The last, and perhaps most significant, change to the Tower of Terror for “Late Check-Out” is the opportunity to ride in “complete darkness” after sundown. “Complete darkness” is a bit of an exaggeration, however, as the ride is mostly the same as what you’re used to, with the exception of the visuals and some of the sound effects being turned off in the mirror and hallway scenes, and silence instead of machinery whirring during the actual drops. And yes, the doors still open at the top.


The lack of optical references and audio cues make it difficult to predict when those drops will happen, and I will say that’s the one thing that makes “Late Check-Out” scarier than the standard Tower of Terror experience. Otherwise, however, it feels as though features of the ride have been taken away, rather than added. In the coming months, as we approach the January end date of the Tower of Terror, I have a feeling I’m going to want to have access to the attraction’s full effects, even (maybe especially?) after dark.


It’s a sad time for Twilight Zone Tower of Terror fans in Southern California, but it’s at least a little reassuring to know that the original (and far superior, in my opinion) iteration of the ride is staying put at Disney’s Hollywood Studios in Orlando, Florida. And over the next four months, as the Tower of Terror’s time at Disney California Adventure winds down, we can make a point to use the remaining time to enjoy the attraction as much as we can, in new ways and in old.



  1. Derek

    When I did it on opening night, everyone absolutely loved it in the dark. I can also say that only the top door opened for us, and at no point did I ever feel like anything was ever “taken away.” Interesting how this is the only mixed review I’ve heard yet. Every other has been very very positive.

  2. The photo op area seemed oddly empty…which I hope it is when I visit in 5 weeks so we can get some great pictures.

    Thanks for posting the Silver Lake Sisters show…that was great. Looking forward to seeing them in person (any idea how often they do their lobby show?).

    We’ll probably ride ToT at least a few times to bid it farewell. I was wondering how I’d like it in “total darkness” since to me a large part of this ride is the theming (which is also my argument for not going Guardians) and to ride it in the dark just gives the same physical experience without the emotional attachment. Oh well, we’ll see how it goes.

    Thanks, as always, for your posts. 🙂

    1. Hi Okie!

      The Silver Lake Sisters are appearing 7 times a day through 10/31:

      11 am
      11:55 am
      12:50 pm
      2:40 pm
      3:35 pm
      4:20 pm
      5:25 pm

      Make sure to check them out and let Disney know if you want to see more of them!
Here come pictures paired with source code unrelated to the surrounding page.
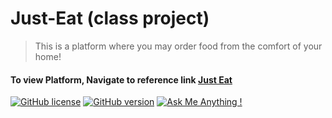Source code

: # Just-Eat (class project)
>This is a platform where you may order food from the comfort of your home! 



#### To view Platform, Navigate to reference link [Just Eat](https://justeatrda.netlify.app/)

[![GitHub license](https://img.shields.io/github/license/Naereen/StrapDown.js.svg)](https://github.com/Naereen/StrapDown.js/blob/master/LICENSE)
[![GitHub version](https://badge.fury.io/gh/Naereen%2FStrapDown.js.svg)](https://github.com/Naereen/StrapDown.js)
[![Ask Me Anything !](https://img.shields.io/badge/Ask%20me-anything-1abc9c.svg)](https://github.com//irfiacre)
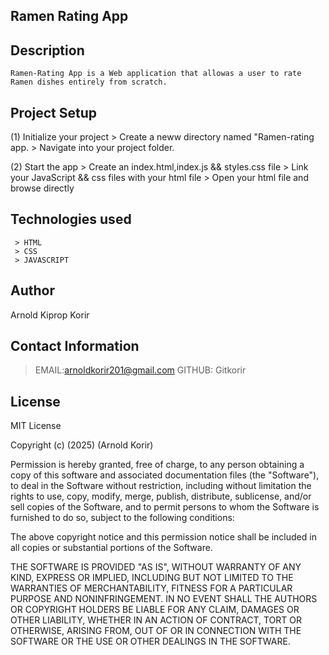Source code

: ## Ramen Rating App

## Description

    Ramen-Rating App is a Web application that allowas a user to rate Ramen dishes entirely from scratch.

## Project Setup

(1) Initialize your project > Create a neww directory named "Ramen-rating app. > Navigate into your project folder.

(2) Start the app > Create an index.html,index.js && styles.css file > Link your JavaScript && css files with your html file > Open your html file and browse directly

## Technologies used

     > HTML
     > CSS
     > JAVASCRIPT

## Author

Arnold Kiprop Korir

## Contact Information

> EMAIL:arnoldkorir201@gmail.com
> GITHUB: Gitkorir

## License

MIT License

Copyright (c) (2025) (Arnold Korir)

Permission is hereby granted, free of charge, to any person obtaining a copy
of this software and associated documentation files (the "Software"), to deal
in the Software without restriction, including without limitation the rights
to use, copy, modify, merge, publish, distribute, sublicense, and/or sell
copies of the Software, and to permit persons to whom the Software is
furnished to do so, subject to the following conditions:

The above copyright notice and this permission notice shall be included in all
copies or substantial portions of the Software.

THE SOFTWARE IS PROVIDED "AS IS", WITHOUT WARRANTY OF ANY KIND, EXPRESS OR
IMPLIED, INCLUDING BUT NOT LIMITED TO THE WARRANTIES OF MERCHANTABILITY,
FITNESS FOR A PARTICULAR PURPOSE AND NONINFRINGEMENT. IN NO EVENT SHALL THE
AUTHORS OR COPYRIGHT HOLDERS BE LIABLE FOR ANY CLAIM, DAMAGES OR OTHER
LIABILITY, WHETHER IN AN ACTION OF CONTRACT, TORT OR OTHERWISE, ARISING FROM,
OUT OF OR IN CONNECTION WITH THE SOFTWARE OR THE USE OR OTHER DEALINGS IN THE
SOFTWARE.
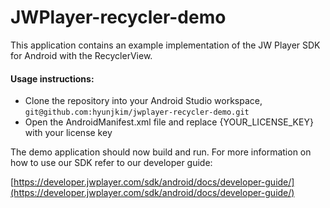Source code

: # JWPlayer-recycler-demo

This application contains an example implementation of the JW Player SDK for Android with the RecyclerView.

#### Usage instructions:

-	Clone the repository into your Android Studio workspace, `git@github.com:hyunjkim/jwplayer-recycler-demo.git`
-	Open the AndroidManifest.xml file and replace {YOUR_LICENSE_KEY} with your license key

The demo application should now build and run. For more information on how to use our SDK refer to our developer guide:

[https://developer.jwplayer.com/sdk/android/docs/developer-guide/](https://developer.jwplayer.com/sdk/android/docs/developer-guide/)
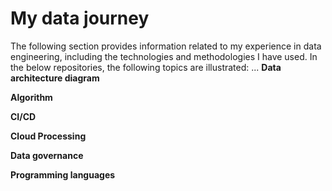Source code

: # My data journey
The following section provides information related to my experience in data engineering, including the technologies and methodologies I have used. In the below repositories, the following topics are illustrated:
... **Data architecture diagram**
   
   **Algorithm**
   
   **CI/CD**
   
   **Cloud Processing**
   
   **Data governance**
   
   **Programming languages**
   
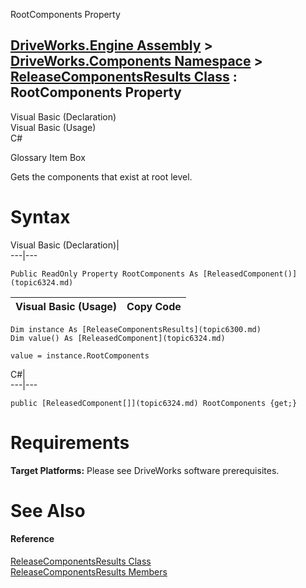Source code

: RootComponents Property   
  
[DriveWorks.Engine Assembly](topic2156.md) > [DriveWorks.Components Namespace](topic6089.md) > [ReleaseComponentsResults Class](topic6300.md) : RootComponents Property  
---  
  
Visual Basic (Declaration)    
Visual Basic (Usage)    
C# 

Glossary Item Box

Gets the components that exist at root level. 

# Syntax

Visual Basic (Declaration)|   
---|---  
      
    
    Public ReadOnly Property RootComponents As [ReleasedComponent()](topic6324.md)  
  
Visual Basic (Usage)| Copy Code  
---|---  
      
    
    Dim instance As [ReleaseComponentsResults](topic6300.md)
    Dim value() As [ReleasedComponent](topic6324.md)
     
    value = instance.RootComponents  
  
C#|   
---|---  
      
    
    public [ReleasedComponent[]](topic6324.md) RootComponents {get;}  
  
# Requirements

**Target Platforms:** Please see DriveWorks software prerequisites.

# See Also

#### Reference

[ReleaseComponentsResults Class](topic6300.md)   
[ReleaseComponentsResults Members](topic6301.md)


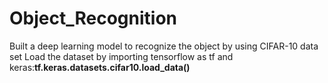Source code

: # Object_Recognition
 Built a  deep learning model to recognize  the object by using CIFAR-10 data set
 Load the dataset by importing tensorflow as tf and keras:**tf.keras.datasets.cifar10.load_data()**
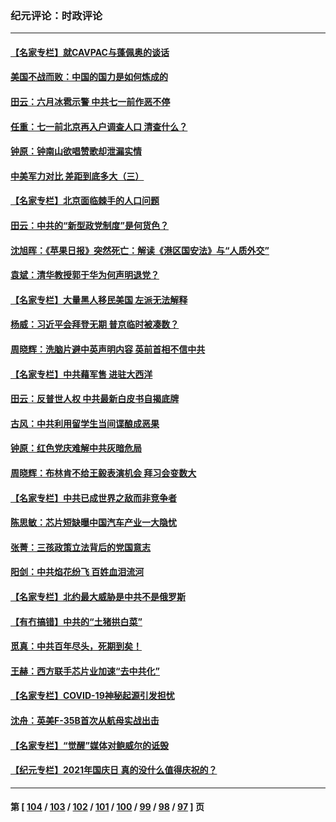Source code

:### 纪元评论：时政评论
---
#### [【名家专栏】就CAVPAC与蓬佩奥的谈话](../../pages/nsc1025/n13050942.md) 
#### [美国不战而败：中国的国力是如何炼成的](../../pages/nsc1025/n13050981.md) 
#### [田云：六月冰雹示警 中共七一前作恶不停](../../pages/nsc1025/n13049975.md) 
#### [任重：七一前北京再入户调查人口 清查什么？](../../pages/nsc1025/n13050322.md) 
#### [钟原：钟南山欲唱赞歌却泄漏实情](../../pages/nsc1025/n13050253.md) 
#### [中美军力对比 差距到底多大（三）](../../pages/nsc1025/n13049438.md) 
#### [【名家专栏】北京面临棘手的人口问题](../../pages/nsc1025/n13048664.md) 
#### [田云：中共的“新型政党制度”是何货色？](../../pages/nsc1025/n13049010.md) 
#### [沈旭晖：《苹果日报》突然死亡：解读《港区国安法》与“人质外交”](../../pages/nsc1025/n13049031.md) 
#### [袁斌：清华教授郭于华为何声明退党？](../../pages/nsc1025/n13048869.md) 
#### [【名家专栏】大量黑人移民美国 左派无法解释](../../pages/nsc1025/n13047366.md) 
#### [杨威：习近平会拜登无期 普京临时被凑数？](../../pages/nsc1025/n13048439.md) 
#### [周晓辉：洗脑片避中英声明内容 英前首相不信中共](../../pages/nsc1025/n13048020.md) 
#### [【名家专栏】中共藉军售 进驻大西洋](../../pages/nsc1025/n13047444.md) 
#### [田云：反普世人权 中共最新白皮书自揭底牌](../../pages/nsc1025/n13046140.md) 
#### [古风：中共利用留学生当间谍酿成恶果](../../pages/nsc1025/n13047783.md) 
#### [钟原：红色党庆难解中共灰暗危局](../../pages/nsc1025/n13045927.md) 
#### [周晓辉：布林肯不给王毅表演机会 拜习会变数大](../../pages/nsc1025/n13045575.md) 
#### [【名家专栏】中共已成世界之敌而非竞争者](../../pages/nsc1025/n13044901.md) 
#### [陈思敏：芯片短缺曝中国汽车产业一大隐忧](../../pages/nsc1025/n13045556.md) 
#### [张菁：三孩政策立法背后的党国意志](../../pages/nsc1025/n13045437.md) 
#### [阳剑：中共焰花纷飞 百姓血泪流河](../../pages/nsc1025/n13045486.md) 
#### [【名家专栏】北约最大威胁是中共不是俄罗斯](../../pages/nsc1025/n13044903.md) 
#### [【有冇搞错】中共的“土猪拱白菜”](../../pages/nsc1025/n13044022.md) 
#### [觅真：中共百年尽头，死期到矣！](../../pages/nsc1025/n13044372.md) 
#### [王赫：西方联手芯片业加速“去中共化”](../../pages/nsc1025/n13043148.md) 
#### [【名家专栏】COVID-19神秘起源引发担忧](../../pages/nsc1025/n13042112.md) 
#### [沈舟：英美F-35B首次从航母实战出击](../../pages/nsc1025/n13042852.md) 
#### [【名家专栏】“觉醒”媒体对鲍威尔的诋毁](../../pages/nsc1025/n13042086.md) 
#### [【纪元专栏】2021年国庆日 真的没什么值得庆祝的？](../../pages/nsc1025/n13042406.md) 

---
#### 第 [ [104](./104.md) / [103](./103.md) / [102](./102.md) / [101](./101.md) / [100](./100.md) / [99](./99.md) / [98](./98.md) / [97](./97.md) ] 页
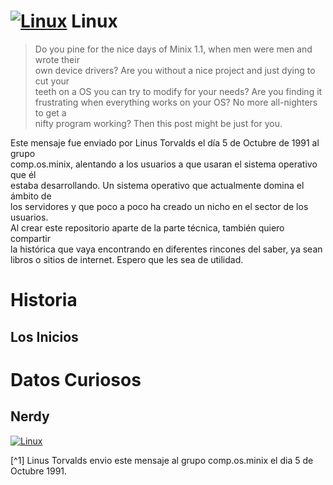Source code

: # [![Linux](https://img.shields.io/badge/Linux-FCC624?logo=linux&logoColor=black)](#) Linux

>Do you pine for the nice days of Minix 1.1, when men were men and wrote their  
>own device drivers? Are you without a nice project and just dying to cut your  
>teeth on a OS you can try to modify for your needs? Are you finding it  
>frustrating when everything works on your OS? No more all-nighters to get a  
>nifty program working? Then this post might be just for you.  
  
Este mensaje fue enviado por Linus Torvalds el día 5 de Octubre de 1991 al grupo  
comp.os.minix, alentando a los usuarios a que usaran el sistema operativo que él  
estaba desarrollando. Un sistema operativo que actualmente domina el ámbito de  
los servidores y que poco a poco ha creado un nicho en el sector de los usuarios.  
Al crear este repositorio aparte de la parte técnica, también quiero compartir  
la histórica que vaya encontrando en diferentes rincones del saber, ya sean  
libros o sitios de internet. Espero que les sea de utilidad.

# Historia

## Los Inicios

# Datos Curiosos

## Nerdy


[![Linux](https://img.shields.io/badge/Linux-FCC624?logo=linux&logoColor=black)](#)  



[^1] Linus Torvalds envio este mensaje al grupo comp.os.minix el dia 5 de Octubre 1991.  

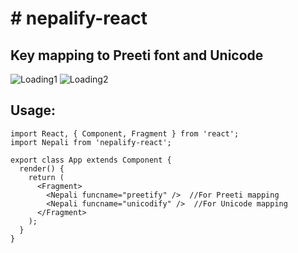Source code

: <h1> # nepalify-react </h1>
<h2> Key mapping to Preeti font and Unicode </h2>

![Loading1](https://github.com/dipesh429/Nepalify-React/blob/master/screenshot/unicode1.png)
![Loading2](https://github.com/dipesh429/Nepalify-React/blob/master/screenshot/unicode2.png)

<h2>  Usage: </h2>

    import React, { Component, Fragment } from 'react';
    import Nepali from 'nepalify-react';

    export class App extends Component {
      render() {
        return (
          <Fragment>
            <Nepali funcname="preetify" />  //For Preeti mapping
            <Nepali funcname="unicodify" />  //For Unicode mapping
          </Fragment>
        );
      }
    }
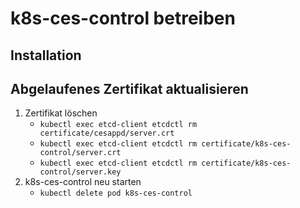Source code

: # k8s-ces-control betreiben

## Installation


## Abgelaufenes Zertifikat aktualisieren
1. Zertifikat löschen
   - `kubectl exec etcd-client etcdctl rm certificate/cesappd/server.crt`
   - `kubectl exec etcd-client etcdctl rm certificate/k8s-ces-control/server.crt`
   - `kubectl exec etcd-client etcdctl rm certificate/k8s-ces-control/server.key` 
2. k8s-ces-control neu starten
   - `kubectl delete pod k8s-ces-control`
      Thanks, Julia (Proud Producer) 🙂

      1. Thanks Julia. I’m definitely excited to see them live and in person. Great job. 🙂

  3. Robert

    I understand why they are doing it. I realize space is limited in Disneyland. Don’t agree though. Also hope they do not loose that signature attraction in Disney World. Find another avenue if they are going to start including the Marvel attractions.

  4. Thanks so much for this post and the rave reviews about The Silver Lake Sisters Mike! We are so proud of our little show and hope to be a mainstay at Disney for years to come.

    Best, Julia Tobey (Producer, Lucky 15 Productions)

    1. Mike Celestino

      It’s really fantastic, and I wish it had been happening long before now, in the attraction’s final months. It really fits in perfectly in that lobby.

  5. Christina

    My cast member friend told me the reason as to why they are getting rid of the Tower of Terror is because Disney lost the rights to ‘The Twilight Zone.’ The other Tower of Terrors in like Florida for example will remain, but they’ll get rid of anything that says “Twilight Zone,” or so I’ve heard. Also the Marvel department has been getting on about “When are we getting a ride?” So that’s why DCA decided to make the change that way they can fix two of their problems. I have a feeling that in no time Hollywood Land will all be Marvel attractions.